Use 2 GB to start. Scale up to +-4 GB of vRAM if necessary
Use 1 .vmdk for your system partition (C:\ or other remapped drive letter) and 1 separate .vmdk for your program files.
Put the page file on the 2nd .vmdk
Important: disconnect any .iso file in your virtual CD-Rom
Use roaming profiles and cleanup your profiles at logoff
Disable sound for your published apps
Install the UPH service (download it here)
User sessions: for me, 30 users on a VM is the sweet spot. Do not expect to get as many users on it as on a physical box!
Scale out, not up. A major advantage of VM is to clone/NewSID/sysprep existing servers and put them into your existing Citrix farm. Just stop & disable your IMA service, clean up your RMLocalDB (if you use enterprise) and NewSid the thing. Refer to this support article for more info.
Use dual core or quad core systems. This because ESX will have more CPU to schedule its vCPUs on.
Don’t ever use a 2 vCPU Citrix virtual machine in a 2 pCPU physical machine!
Do not install the memory ballooning driver while installing the VMware Tools
Do not use a complete installation Vmware tools: there is an issue with roaming profiles and the shared folders component. See my previous article for more info.
Disable COM ports, hyperthreading, visual effects & use speedscreen technology where possible.
Use snapshots when installing applications or patching your servers (yes! With VMware you can do this!). In case of disaster, you can still revert to the original working server without using backups.
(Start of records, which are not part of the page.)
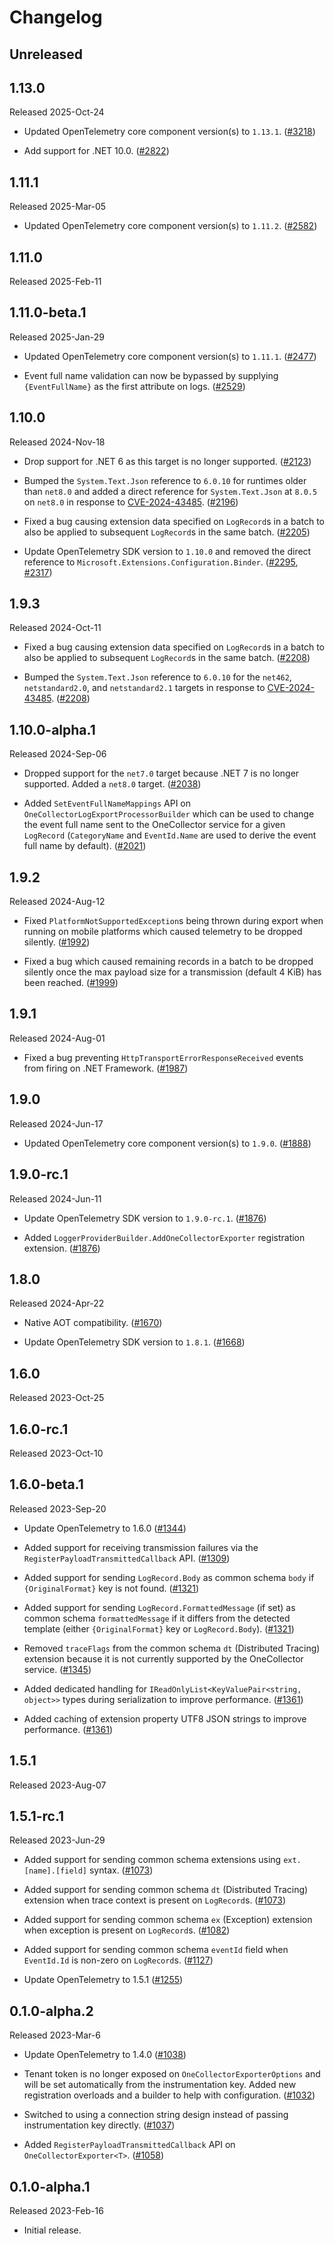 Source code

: # Changelog

## Unreleased

## 1.13.0

Released 2025-Oct-24

* Updated OpenTelemetry core component version(s) to `1.13.1`.
  ([#3218](https://github.com/open-telemetry/opentelemetry-dotnet-contrib/pull/3218))

* Add support for .NET 10.0.
  ([#2822](https://github.com/open-telemetry/opentelemetry-dotnet-contrib/pull/2822))

## 1.11.1

Released 2025-Mar-05

* Updated OpenTelemetry core component version(s) to `1.11.2`.
  ([#2582](https://github.com/open-telemetry/opentelemetry-dotnet-contrib/pull/2582))

## 1.11.0

Released 2025-Feb-11

## 1.11.0-beta.1

Released 2025-Jan-29

* Updated OpenTelemetry core component version(s) to `1.11.1`.
  ([#2477](https://github.com/open-telemetry/opentelemetry-dotnet-contrib/pull/2477))

* Event full name validation can now be bypassed by supplying `{EventFullName}`
  as the first attribute on logs.
  ([#2529](https://github.com/open-telemetry/opentelemetry-dotnet-contrib/pull/2529))

## 1.10.0

Released 2024-Nov-18

* Drop support for .NET 6 as this target is no longer supported.
  ([#2123](https://github.com/open-telemetry/opentelemetry-dotnet-contrib/pull/2123))

* Bumped the `System.Text.Json` reference to `6.0.10` for runtimes older than
  `net8.0` and added a direct reference for `System.Text.Json` at `8.0.5` on
  `net8.0` in response to
  [CVE-2024-43485](https://msrc.microsoft.com/update-guide/vulnerability/CVE-2024-43485).
  ([#2196](https://github.com/open-telemetry/opentelemetry-dotnet-contrib/pull/2196))

* Fixed a bug causing extension data specified on `LogRecord`s in a batch to
  also be applied to subsequent `LogRecord`s in the same batch.
  ([#2205](https://github.com/open-telemetry/opentelemetry-dotnet-contrib/pull/2205))

* Update OpenTelemetry SDK version to `1.10.0` and removed the direct reference
  to `Microsoft.Extensions.Configuration.Binder`.
  ([#2295](https://github.com/open-telemetry/opentelemetry-dotnet-contrib/pull/2295),
  [#2317](https://github.com/open-telemetry/opentelemetry-dotnet-contrib/pull/2317))

## 1.9.3

Released 2024-Oct-11

* Fixed a bug causing extension data specified on `LogRecord`s in a batch to
  also be applied to subsequent `LogRecord`s in the same batch.
  ([#2208](https://github.com/open-telemetry/opentelemetry-dotnet-contrib/pull/2208))

* Bumped the `System.Text.Json` reference to `6.0.10` for the `net462`,
  `netstandard2.0`, and `netstandard2.1` targets in response to
  [CVE-2024-43485](https://github.com/advisories/GHSA-8g4q-xg66-9fp4).
  ([#2208](https://github.com/open-telemetry/opentelemetry-dotnet-contrib/pull/2208))

## 1.10.0-alpha.1

Released 2024-Sep-06

* Dropped support for the `net7.0` target because .NET 7 is no longer supported.
  Added a `net8.0` target.
  ([#2038](https://github.com/open-telemetry/opentelemetry-dotnet-contrib/issues/2038))

* Added `SetEventFullNameMappings` API on
  `OneCollectorLogExportProcessorBuilder` which can be used to change the event
  full name sent to the OneCollector service for a given `LogRecord`
  (`CategoryName` and `EventId.Name` are used to derive the event full name by
  default).
  ([#2021](https://github.com/open-telemetry/opentelemetry-dotnet-contrib/pull/2021))

## 1.9.2

Released 2024-Aug-12

* Fixed `PlatformNotSupportedException`s being thrown during export when running
  on mobile platforms which caused telemetry to be dropped silently.
  ([#1992](https://github.com/open-telemetry/opentelemetry-dotnet-contrib/pull/1992))

* Fixed a bug which caused remaining records in a batch to be dropped silently
  once the max payload size for a transmission (default 4 KiB) has been
  reached.
  ([#1999](https://github.com/open-telemetry/opentelemetry-dotnet-contrib/pull/1999))

## 1.9.1

Released 2024-Aug-01

* Fixed a bug preventing `HttpTransportErrorResponseReceived` events from firing
  on .NET Framework.
  ([#1987](https://github.com/open-telemetry/opentelemetry-dotnet-contrib/pull/1987))

## 1.9.0

Released 2024-Jun-17

* Updated OpenTelemetry core component version(s) to `1.9.0`.
  ([#1888](https://github.com/open-telemetry/opentelemetry-dotnet-contrib/pull/1888))

## 1.9.0-rc.1

Released 2024-Jun-11

* Update OpenTelemetry SDK version to `1.9.0-rc.1`.
  ([#1876](https://github.com/open-telemetry/opentelemetry-dotnet-contrib/pull/1876))

* Added `LoggerProviderBuilder.AddOneCollectorExporter` registration extension.
  ([#1876](https://github.com/open-telemetry/opentelemetry-dotnet-contrib/pull/1876))

## 1.8.0

Released 2024-Apr-22

* Native AOT compatibility.
  ([#1670](https://github.com/open-telemetry/opentelemetry-dotnet-contrib/pull/1670))

* Update OpenTelemetry SDK version to `1.8.1`.
  ([#1668](https://github.com/open-telemetry/opentelemetry-dotnet-contrib/pull/1668))

## 1.6.0

Released 2023-Oct-25

## 1.6.0-rc.1

Released 2023-Oct-10

## 1.6.0-beta.1

Released 2023-Sep-20

* Update OpenTelemetry to 1.6.0
  ([#1344](https://github.com/open-telemetry/opentelemetry-dotnet-contrib/pull/1344))

* Added support for receiving transmission failures via the
  `RegisterPayloadTransmittedCallback` API.
  ([#1309](https://github.com/open-telemetry/opentelemetry-dotnet-contrib/pull/1309))

* Added support for sending `LogRecord.Body` as common schema `body` if
  `{OriginalFormat}` key is not found.
  ([#1321](https://github.com/open-telemetry/opentelemetry-dotnet-contrib/pull/1321))

* Added support for sending `LogRecord.FormattedMessage` (if set) as common
  schema `formattedMessage` if it differs from the detected template (either
  `{OriginalFormat}` key or `LogRecord.Body`).
  ([#1321](https://github.com/open-telemetry/opentelemetry-dotnet-contrib/pull/1321))

* Removed `traceFlags` from the common schema `dt` (Distributed Tracing)
  extension because it is not currently supported by the OneCollector service.
  ([#1345](https://github.com/open-telemetry/opentelemetry-dotnet-contrib/pull/1345))

* Added dedicated handling for `IReadOnlyList<KeyValuePair<string, object>>`
  types during serialization to improve performance.
  ([#1361](https://github.com/open-telemetry/opentelemetry-dotnet-contrib/pull/1361))

* Added caching of extension property UTF8 JSON strings to improve performance.
  ([#1361](https://github.com/open-telemetry/opentelemetry-dotnet-contrib/pull/1361))

## 1.5.1

Released 2023-Aug-07

## 1.5.1-rc.1

Released 2023-Jun-29

* Added support for sending common schema extensions using `ext.[name].[field]`
  syntax.
  ([#1073](https://github.com/open-telemetry/opentelemetry-dotnet-contrib/pull/1073))

* Added support for sending common schema `dt` (Distributed Tracing) extension
  when trace context is present on `LogRecord`s.
  ([#1073](https://github.com/open-telemetry/opentelemetry-dotnet-contrib/pull/1073))

* Added support for sending common schema `ex` (Exception) extension when
  exception is present on `LogRecord`s.
  ([#1082](https://github.com/open-telemetry/opentelemetry-dotnet-contrib/pull/1082))

* Added support for sending common schema `eventId` field when `EventId.Id` is
  non-zero on `LogRecord`s.
  ([#1127](https://github.com/open-telemetry/opentelemetry-dotnet-contrib/pull/1127))

* Update OpenTelemetry to 1.5.1
  ([#1255](https://github.com/open-telemetry/opentelemetry-dotnet-contrib/pull/1255))

## 0.1.0-alpha.2

Released 2023-Mar-6

* Update OpenTelemetry to 1.4.0
  ([#1038](https://github.com/open-telemetry/opentelemetry-dotnet-contrib/pull/1038))

* Tenant token is no longer exposed on `OneCollectorExporterOptions` and will be
  set automatically from the instrumentation key. Added new registration
  overloads and a builder to help with configuration.
  ([#1032](https://github.com/open-telemetry/opentelemetry-dotnet-contrib/pull/1032))

* Switched to using a connection string design instead of passing
  instrumentation key directly.
  ([#1037](https://github.com/open-telemetry/opentelemetry-dotnet-contrib/pull/1037))

* Added `RegisterPayloadTransmittedCallback` API on `OneCollectorExporter<T>`.
  ([#1058](https://github.com/open-telemetry/opentelemetry-dotnet-contrib/pull/1058))

## 0.1.0-alpha.1

Released 2023-Feb-16

* Initial release.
Make sure all snapshots are removed ASAP when finished!
Always check that there are no snapshot leftovers (f.e. the infamous _VCB-BACKUP_ when using VCB)
Don’t forget you can use DRS rules to run your Citrix servers on separate physical hosts.
Check out this vmworld 2006 presentation
And last but not least: do not forget to read ESX's (excellent) performance tuning white paper.